Language /
Why Polish people use so many words to describe a situation? [122]
Slowacki and Mickiewicz would have similar problems with Wojaczek or Stachura.
That is why I chose Hemingway as my "modern" writer. His prose is actually quite lucid and clear - to us. Think more along the lines of Konopnicka reading Nałkowska or Wańkowicz.
Perhaps this wasn't exactly your point,
My point was - nobody seems to be actually using this word. If this is does not point at a word's demise, then I don't know what does.
especially a non-native speaker such as yourself, who can use words such as 'blandish', 'emolluments', 'reliquent' and the like and sound absolutely natural doing so, has earned my respect as a wordsmith rather than a faker.
To me, a person speaking this way would sound more pretentious than anything else.
Just 'cuz a word is old, doesn't mean it still isn't good.

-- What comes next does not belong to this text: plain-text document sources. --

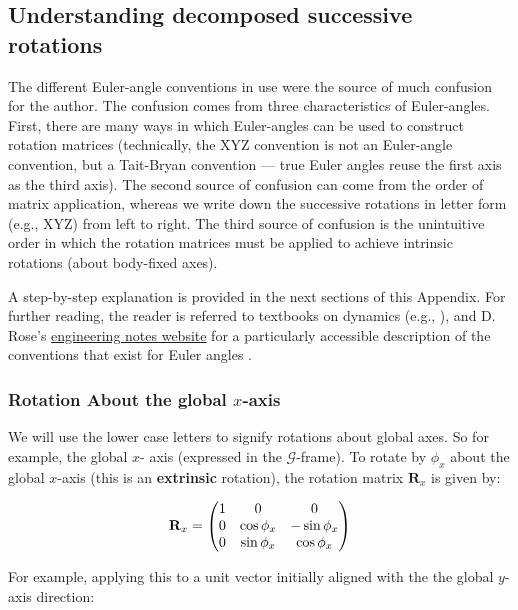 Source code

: \documentclass{article}
\begin{document}
\subsection{Understanding decomposed successive rotations}

The different Euler-angle conventions in use were the source of much confusion for the author. The confusion comes from three characteristics of Euler-angles. First, there are many ways in which Euler-angles can be used to construct rotation matrices (technically, the XYZ convention is not an Euler-angle convention, but a Tait-Bryan convention --- true Euler angles reuse the first axis as the third axis). The second source of confusion can come from the order of matrix application, whereas we write down the successive rotations in letter form (e.g., XYZ) from left to right. The third source of confusion is the unintuitive order in which the rotation matrices must be applied to achieve intrinsic rotations (about body-fixed axes).

A step-by-step explanation is provided in the next sections of this Appendix. For further reading, the reader is referred to textbooks on dynamics (e.g., \cite{kaneSpacecraftDynamics1983, valleryAdvancedDynamics2019}), and D. Rose's \href{https://danceswithcode.net/engineeringnotes/rotations_in_3d/rotations_in_3d_part1.html}{engineering notes website} for a particularly accessible description of the conventions that exist for Euler angles \cite{roseRotationsThreeDimensionsEuler2015}.


\subsubsection*{Rotation About the global \( x \)-axis}
We will use the lower case letters to signify rotations about global axes. So for example, the global \( x \)- axis (expressed in the \(\mathcal{G} \)-frame).
To rotate by \( \phi_x \) about the global \( x \)-axis (this is an \textbf{extrinsic} rotation), the rotation matrix \( \mathbf{R}_x \) is given by:

\begin{equation}
\mathbf{R}_x = \mqty(
1 & 0 & 0 \\
0 & \cos \phi_x & -\sin \phi_x \\
0 & \sin \phi_x & \cos \phi_x
)
\label{eq:Rx}
\end{equation}

For example, applying this to a unit vector initially aligned with the the global \( y \)-axis direction:
\end{document}
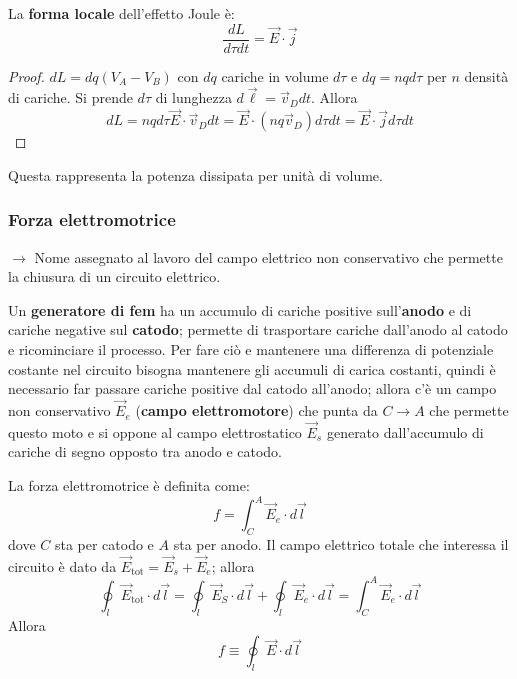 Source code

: \documentclass[10pt, a4paper]{scrartcl}
\numberwithin{equation}{subsection}
\theoremstyle{style1}
\newenvironment{boxenv}[1][]{
    \begin{eqbox}[#1]
    }{
   \end{eqbox}
}
\begin{document}
La \textbf{forma locale} dell'effetto Joule \`e:
\begin{equation}
	\frac{dL}{d\tau dt} = \vec{E}\cdot \vec{j}
\end{equation}
\begin{boxenv}[]
\begin{proof}
	$dL = dq (V_A -V_B)$ con $dq$ cariche in volume $d\tau $ e $dq = nq d\tau $ per $n$ densit\`a di cariche. Si prende $d\tau $ di lunghezza $d\vec{\ell }=\vec{v}_D dt$. Allora
	\begin{equation}
		dL = nqd\tau  \vec{E}\cdot \vec{v}_D dt = \vec{E}\cdot (nq\vec{v}_D) d\tau dt = \vec{E}\cdot \vec{j}d\tau dt
	\end{equation}
\end{proof}
\end{boxenv}
\noindent Questa rappresenta la potenza dissipata per unit\`a di volume.
\subsubsection{Forza elettromotrice}

$\to$ Nome assegnato al lavoro del campo elettrico non conservativo che permette la chiusura di un circuito elettrico.

Un \textbf{generatore di fem} ha un accumulo di cariche positive sull'\textbf{anodo} e di cariche negative sul \textbf{catodo}; permette di trasportare cariche dall'anodo al catodo e ricominciare il processo. Per fare ci\`o e mantenere una differenza di potenziale costante nel circuito bisogna mantenere gli accumuli di carica costanti, quindi \`e necessario far passare cariche positive dal catodo all'anodo; allora c'\`e un campo non conservativo $\vec{E}_e$ (\textbf{campo elettromotore}) che punta da $ C\to A$ che permette questo moto e si oppone al campo elettrostatico $\vec{E}_s$ generato dall'accumulo di cariche di segno opposto tra anodo e catodo.

La forza elettromotrice \`e definita come:
\begin{equation}
	f = \int_{C} ^A \vec{E}_e \cdot d\vec{l}
\end{equation}
dove $C$ sta per catodo e $A$ sta per anodo. Il campo elettrico totale che interessa il circuito \`e dato da $\vec{E}_\text{tot} = \vec{E}_s + \vec{E}_e$; allora
\begin{equation}
	\oint_{l} \vec{E}_\text{tot}\cdot d\vec{l} = \oint_{l} \vec{E}_S \cdot d\vec{l} + \oint_{l} \vec{E}_e \cdot d\vec{l} = \int_{C} ^A \vec{E}_e\cdot d\vec{l} 
\end{equation}
Allora
\begin{equation}
	f\equiv\oint_{l} \vec{E}\cdot d\vec{l}
\end{equation}
\end{document}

Sure. Words like love, bread, home, mother, sky, sun have not changed for centuries and centuries. Because we use them, and they are meaningful to us. On the other hand, if we no longer find a word useful, it slowly drops out of use, and then dies. That's what those little crosses in the dictionary stand for = archaic / obsolete. I don't claim "blandish" is archaic, I just couldn't find a single example of it being in real, everyday use. Therefore, to me at this point it is technically dead.